When LGBTQ+ History month was first celebrated in 1994 it was a very different world for us.
The number one rated show in the United States was Seinfeld; Ace of Base, All-4-One, and Boyz II Men were at the top of the charts for music; the box office hit at the theatres was The Lion King, followed at a very distant second by Forrest Gump. This was before Will & Grace and right after Pedro Zamora graced us with his presence as an openly gay participant in the Real World.
It was 21 years after the DSM removed homosexuality as a disorder and Matthew Shephard still had 4 more years to live. Bill Clinton’s administration had just passed the Don’t Ask, Don’t Tell policy in the military the previous December and gay sodomy would still be criminal in Texas for the next 9 years.
RuPaul just released Supermodel the previous year, and was growing into his own after being an extra in the B-52’s Love Shack video; it would still be three years before Ellen Degeneres would come out on her sitcom.
Rave and club culture was at its height, with everyone wearing fantastical costumes of every shape and color, and in New York, Michael Alig reigned supreme with his Club Kids.
Many in the community were still reeling in the aftermath of the AIDS crisis in the 80s, over the course of which we lost a whole generation of would-be elders to a disease that was notoriously, appallingly ignored by Ronald Reagan’s two-term administration. Safer sex campaigns were rampant and, for a time, AIDS was synonymous with “gay” and nothing else.
This was the world in which the first openly gay public school teacher in Missouri, Rodney Wilson, started Gay History month–eventually to be known as LGBTQ+ History Month.

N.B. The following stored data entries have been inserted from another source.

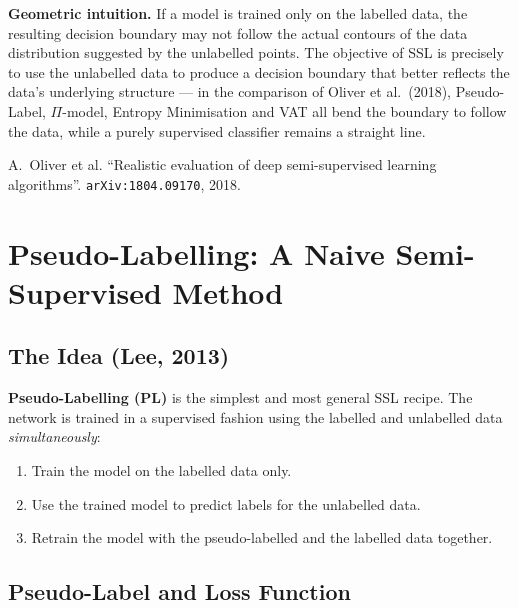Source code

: \documentclass[11pt,a4paper]{article}
\theoremstyle{definition}
\theoremstyle{plain}
\theoremstyle{remark}
\begin{document}
\textbf{Geometric intuition.} If a model is trained only on the labelled data, the resulting decision boundary may not follow the actual contours of the data distribution suggested by the unlabelled points. The objective of SSL is precisely to use the unlabelled data to produce a decision boundary that better reflects the data's underlying structure --- in the comparison of Oliver et al.\ (2018), Pseudo-Label, $\Pi$-model, Entropy Minimisation and VAT all bend the boundary to follow the data, while a purely supervised classifier remains a straight line.

\begin{tcolorbox}[colback=blue!5!white,colframe=blue!60!black,title={Reference}]
A.\ Oliver et al. ``Realistic evaluation of deep semi-supervised learning algorithms''. \texttt{arXiv:1804.09170}, 2018.
\end{tcolorbox}


\section{Pseudo-Labelling: A Naive Semi-Supervised Method}

\subsection{The Idea (Lee, 2013)}

\textbf{Pseudo-Labelling (PL)} is the simplest and most general SSL recipe. The network is trained in a supervised fashion using the labelled and unlabelled data \emph{simultaneously}:

\begin{tcolorbox}[colback=gray!5!white,colframe=gray!60!black,title=\textbf{Pseudo-Labelling --- Three Steps}]
\begin{enumerate}
    \item Train the model on the labelled data only.
    \item Use the trained model to predict labels for the unlabelled data.
    \item Retrain the model with the pseudo-labelled and the labelled data together.
\end{enumerate}
\end{tcolorbox}

\subsection{Pseudo-Label and Loss Function}
\end{document}

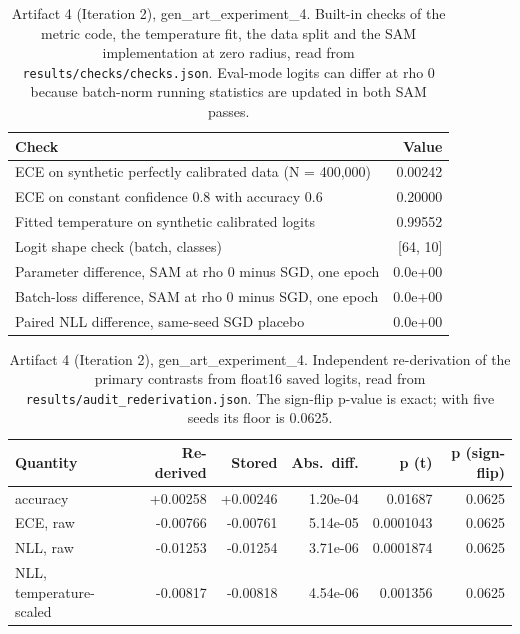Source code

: \documentclass[11pt,letterpaper]{article}
\begin{document}
\begin{table}[!htbp]
\centering
\scriptsize
\caption{Artifact 4 (Iteration 2), gen\_art\_experiment\_4. Built-in checks of the metric code, the temperature fit, the data split and the SAM implementation at zero radius, read from \texttt{results/checks/checks.json}. Eval-mode logits can differ at rho 0 because batch-norm running statistics are updated in both SAM passes.}
\label{tab:checks4}
\begin{tabular}{lr}
\toprule
Check & Value \\
\midrule
ECE on synthetic perfectly calibrated data (N = 400,000) & 0.00242 \\
ECE on constant confidence 0.8 with accuracy 0.6 & 0.20000 \\
Fitted temperature on synthetic calibrated logits & 0.99552 \\
Logit shape check (batch, classes) & [64, 10] \\
Parameter difference, SAM at rho 0 minus SGD, one epoch & 0.0e+00 \\
Batch-loss difference, SAM at rho 0 minus SGD, one epoch & 0.0e+00 \\
Paired NLL difference, same-seed SGD placebo & 0.0e+00 \\
\bottomrule
\end{tabular}
\end{table}
\begin{table}[!htbp]
\centering
\scriptsize
\caption{Artifact 4 (Iteration 2), gen\_art\_experiment\_4. Independent re-derivation of the primary contrasts from float16 saved logits, read from \texttt{results/audit\_rederivation.json}. The sign-flip p-value is exact; with five seeds its floor is 0.0625.}
\label{tab:audit4}
\begin{tabular}{lrrrrr}
\toprule
Quantity & Re-derived & Stored & Abs.\ diff. & p (t) & p (sign-flip) \\
\midrule
accuracy & +0.00258 & +0.00246 & 1.20e-04 & 0.01687 & 0.0625 \\
ECE, raw & -0.00766 & -0.00761 & 5.14e-05 & 0.0001043 & 0.0625 \\
NLL, raw & -0.01253 & -0.01254 & 3.71e-06 & 0.0001874 & 0.0625 \\
NLL, temperature-scaled & -0.00817 & -0.00818 & 4.54e-06 & 0.001356 & 0.0625 \\
\bottomrule
\end{tabular}
\end{table}
\end{document}
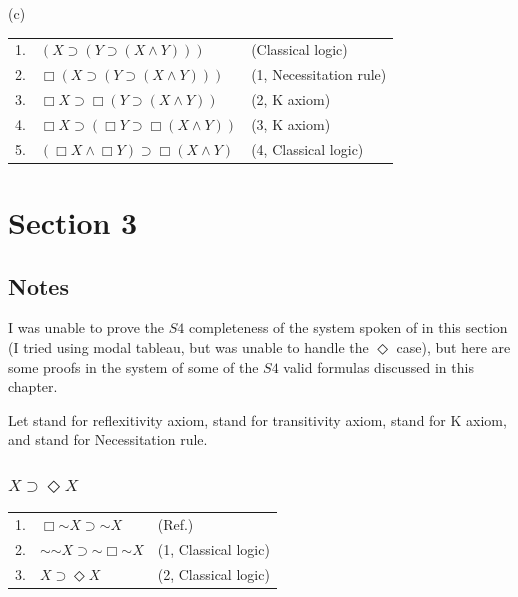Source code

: \documentclass{article}
\newcommand*{\oldneg}{\mathord{\sim}}
\theoremstyle{definition}
\begin{document}
(c)
\begin{center}
\begin{tabular}{lll}
1. & $(X\supset (Y\supset (X\wedge Y)))$ & (Classical logic) \\
2. & $\Box (X\supset (Y\supset (X\wedge Y)))$ & (1, Necessitation rule) \\
3. & $\Box X\supset\Box (Y\supset (X\wedge Y))$ & (2, K axiom) \\
4. & $\Box X\supset (\Box Y\supset\Box (X\wedge Y))$ & (3, K axiom) \\
5. & $(\Box X\wedge\Box Y)\supset\Box (X\wedge Y)$ & (4, Classical logic)
\end{tabular}
\end{center}

\section*{Section 3}

\subsection*{Notes}

I was unable to prove the $S4$ completeness of the system spoken of in this section (I tried using modal tableau, but was unable to 
handle the $\Diamond$ case), but here 
are some proofs in the system of some of the $S4$ valid formulas discussed in this chapter. 

Let  stand for reflexitivity axiom,  stand for transitivity axiom,  stand for 
K axiom, and  stand for Necessitation rule.

\subsubsection*{$X\supset\Diamond X$}
\begin{center}
\begin{tabular}{lll}
1. & $\Box\oldneg X\supset\oldneg X$ & (Ref.) \\
2. & $\oldneg\oldneg X\supset\oldneg\Box\oldneg X$ & (1, Classical logic) \\
3. & $X\supset\Diamond X$ & (2, Classical logic)
\end{tabular}
\end{center}
\end{document}
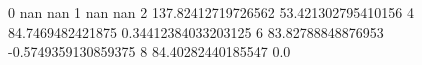0 nan nan
1 nan nan
2 137.82412719726562 53.421302795410156
4 84.7469482421875 0.34412384033203125
6 83.82788848876953 -0.5749359130859375
8 84.40282440185547 0.0
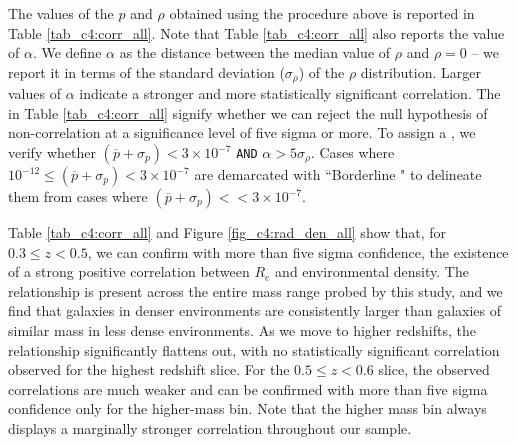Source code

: The values of the $p$ and $\rho$ obtained using the procedure above is reported in Table \ref{tab_c4:corr_all}. Note that Table \ref{tab_c4:corr_all} also reports the value of $\alpha$. We define $\alpha$ as the distance between the median value of $\rho$ and $\rho=0$ -- we report it in terms of the standard deviation ($\sigma_{\rho}$) of the $\rho$ distribution. Larger values of $\alpha$ indicate a stronger and more statistically significant correlation. The  in Table \ref{tab_c4:corr_all} signify whether we can reject the null hypothesis of non-correlation at a significance level of five sigma or more. To assign a \checkmark, we verify whether $(\overline{p} + \sigma_p) < 3\times10^{-7} $ \texttt{AND} $\alpha>5\sigma_{\rho}$. Cases where $10^{-12} \leq (\overline{p} + \sigma_p) < 3\times10^{-7} $ are demarcated with ``Borderline \checkmark" to delineate them from cases where $(\overline{p} + \sigma_p) << 3\times10^{-7}$.

Table \ref{tab_c4:corr_all} and Figure \ref{fig_c4:rad_den_all} show that, for $0.3 \leq z < 0.5$, we can confirm with more than five sigma confidence, the existence of a strong positive correlation between $R_e$ and environmental density. The relationship is present across the entire mass range probed by this study, and we find that galaxies in denser environments are consistently larger than galaxies of similar mass in less dense environments. As we move to higher redshifts, the relationship significantly flattens out, with no statistically significant correlation observed for the highest redshift slice. For the $0.5 \leq z < 0.6$ slice, the observed correlations are much weaker and can be confirmed with more than five sigma confidence only for the higher-mass bin. Note that the higher mass bin always displays a marginally stronger correlation throughout our sample.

I didn’t know queer history growing up.
What I did know was that gay people were made fun of and that gay people were the ones that got AIDS. I also knew that I was attracted to boys but didn’t want to admit it because of the previous two statements. Something else I thought I knew was that I hated history. The focus was on subjects that felt foreign, old, and irrelevant. We talked about dates and names but never really about desires, motivations, or the complexity of the human experience. Why should I care about the actions of dead people that didn’t look like me, act like me, or have anything in common with me?
It wasn’t until college, living on Capitol Hill in Seattle, that I was introduced to the concept of a community with a proud history, one that wasn’t broken down, tired, or defeated but one that had fought and survived through impossible odds to still bloom in the most hostile of atmospheres.
I remember going into the gay bookstore and seeing shelf upon shelf of books about people like me. There were our racy romance novels, our poetry and art, treatises and manifestos on queer theory, biting commentary and wit put to paper… but amidst all of those were books were tomes of a more ancestral timbre; our histories laying out a legacy for our present and future. I had always admired Dr. Martin Luther King, Jr. because it was the only part of history that made sense to me or that seemed to matter. But now, in this bookstore, I found the words of Eric Marcus and Leila Rupp teaching me about Harry Hay, the Mattachine Society, the story of Stonewall, and Harvey Milk. I didn’t dislike history–it’s just that until this point I didn’t know any that was written for me, and now I wanted more.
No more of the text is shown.